TERI: Nice cover on this book makes it really appealing. Synchronicity nice idea. Wonder what these other folks are thinking.Could be we're all tuned into the same vibe. The same clocks ticking to the same beat. Or like synchronised swimmers, legs in the air inside our heads. Somewhere at the centre of things there's a great pool bubbling like a cauldron, simmering with ideas and happenings. Wow! I saw a butterfly this morning settled right outside my window. Butterflies are symbols of the soul, so I woke up. Sat up and thought Yes go. There's your soul in the garden, hovering above the pool. Let's go. Today. So I set out. Kicking my heels. Full of joi de vivre and all that madness. My soul was fluttering to get started. To get off. So I packed and here I am. Travelling North.
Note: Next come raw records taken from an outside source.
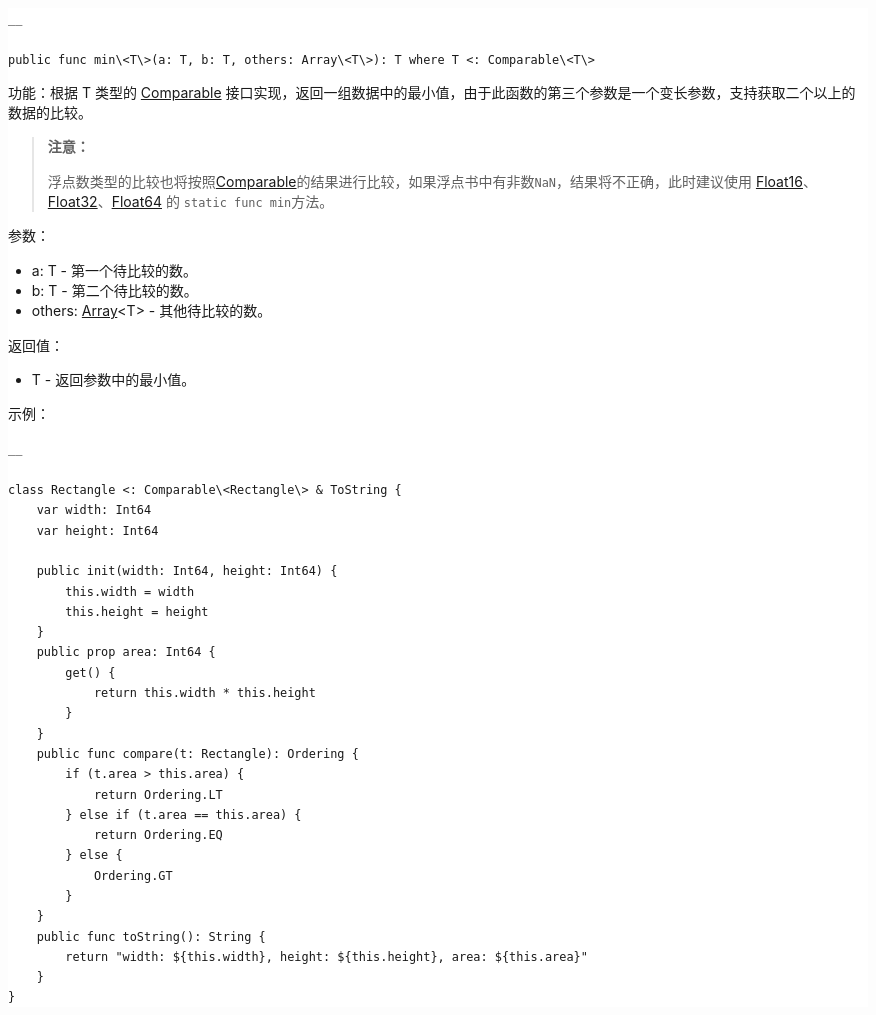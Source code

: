     __
    
    public func min\<T\>(a: T, b: T, others: Array\<T\>): T where T <: Comparable\<T\>
    
功能：根据 T 类型的 [Comparable](https://docs.cangjie-lang.cn/docs/1.0.1/libs/std/core/core_package_api/core_package_interfaces.html#interface-comparablet) 接口实现，返回一组数据中的最小值，由于此函数的第三个参数是一个变长参数，支持获取二个以上的数据的比较。

> **注意：**
> 
> 浮点数类型的比较也将按照[Comparable](https://docs.cangjie-lang.cn/docs/1.0.1/libs/std/core/core_package_api/core_package_interfaces.html#interface-comparablet)的结果进行比较，如果浮点书中有非数`NaN`，结果将不正确，此时建议使用 [Float16](https://docs.cangjie-lang.cn/docs/1.0.1/libs/std/core/core_package_api/core_package_intrinsics.html#float16)、[Float32](https://docs.cangjie-lang.cn/docs/1.0.1/libs/std/core/core_package_api/core_package_intrinsics.html#float32)、[Float64](https://docs.cangjie-lang.cn/docs/1.0.1/libs/std/core/core_package_api/core_package_intrinsics.html#float64) 的 `static func min`方法。

参数：

  * a: T - 第一个待比较的数。
  * b: T - 第二个待比较的数。
  * others: [Array](https://docs.cangjie-lang.cn/docs/1.0.1/libs/std/core/core_package_api/core_package_structs.html#struct-arrayt)\<T\> \- 其他待比较的数。

返回值：

  * T - 返回参数中的最小值。

示例：
    
    __
    
    class Rectangle <: Comparable\<Rectangle\> & ToString {
        var width: Int64
        var height: Int64
    
        public init(width: Int64, height: Int64) {
            this.width = width
            this.height = height
        }
        public prop area: Int64 {
            get() {
                return this.width * this.height
            }
        }
        public func compare(t: Rectangle): Ordering {
            if (t.area > this.area) {
                return Ordering.LT
            } else if (t.area == this.area) {
                return Ordering.EQ
            } else {
                Ordering.GT
            }
        }
        public func toString(): String {
            return "width: ${this.width}, height: ${this.height}, area: ${this.area}"
        }
    }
(TRAIN SOUND SWELLS AND FADES AS SPOTLIGHT PICKS OUT BOOKER)

BOOKER: You can't fix it. You can't make it go away. I don't know what you're going to do about it. But I know what I'm going to do about it. I'm just going to walk away from it. Maybe? Maybe a small part of it will die if I'm not around feeding it any more.

(TRAIN SOUND SWELLS AND FADES AS SPOTLIGHT PICKS OUT ROS)

ROS: I am hard pressed against your wall,

breast bruised, winded. Trumpetless

and torn, I fall away. Now,

limping the long path home, I am sworn

to not return. No more ditches, I'm done

with seeking warmth from grave trenches

where chill ices bone. Don't look for me

in shallow morning coffee cups, don't reach

for any telephone. The end of it

is ringing out - loneliness, you split me

with an incaculable ache of it.

The axe-welt flowers open, blood-free,

tear-free, blossoming with pain. Oh,

and I stood, again and again, absorbing

the blunted stun of such sharp force

as would have had you scream release.

Touch me, hold me, meet me whole

- unspoken words, you couldn't read

any need of mine. Our world spins down

to balance on the pinpoint of your fear;

Jerico. And I of no discernable account,

betrayed by every faithless night.

But now I'll rewrite history,

keep safe behind your walls

while I remove to bind the gaping wound

you would not fill. I will re-make

a kind of wholeness in the silence,

soundless, leave no music in your soul.

(SPOTLIGHT CUTS. TRAIN NOISE FADES UP AND BECOMES SOUND OF BRAKING AS THE TRAIN GRINDS TO A HALT. LIGHTS UP)

MAY: We've stopped.

ROS: My, ye're quick, in't ye.

MAY: Very droll, Ros. I don't think we're at a station.

ROS: Thae'll be lichts, or somethin.

MAY: Don't see any.

ROS: Up aheid. Ye ken. A rid wan. Walk, dinnae walk. Cross, dinnae cross. Drive, dinnae drive. A sign. Rid. Meanin stoap.

MAY: In the middle of nowhere?

ROS: (looks out window) Ye're richt.

MAY: What?

ROS: Middle o naewhaur. I recognise it.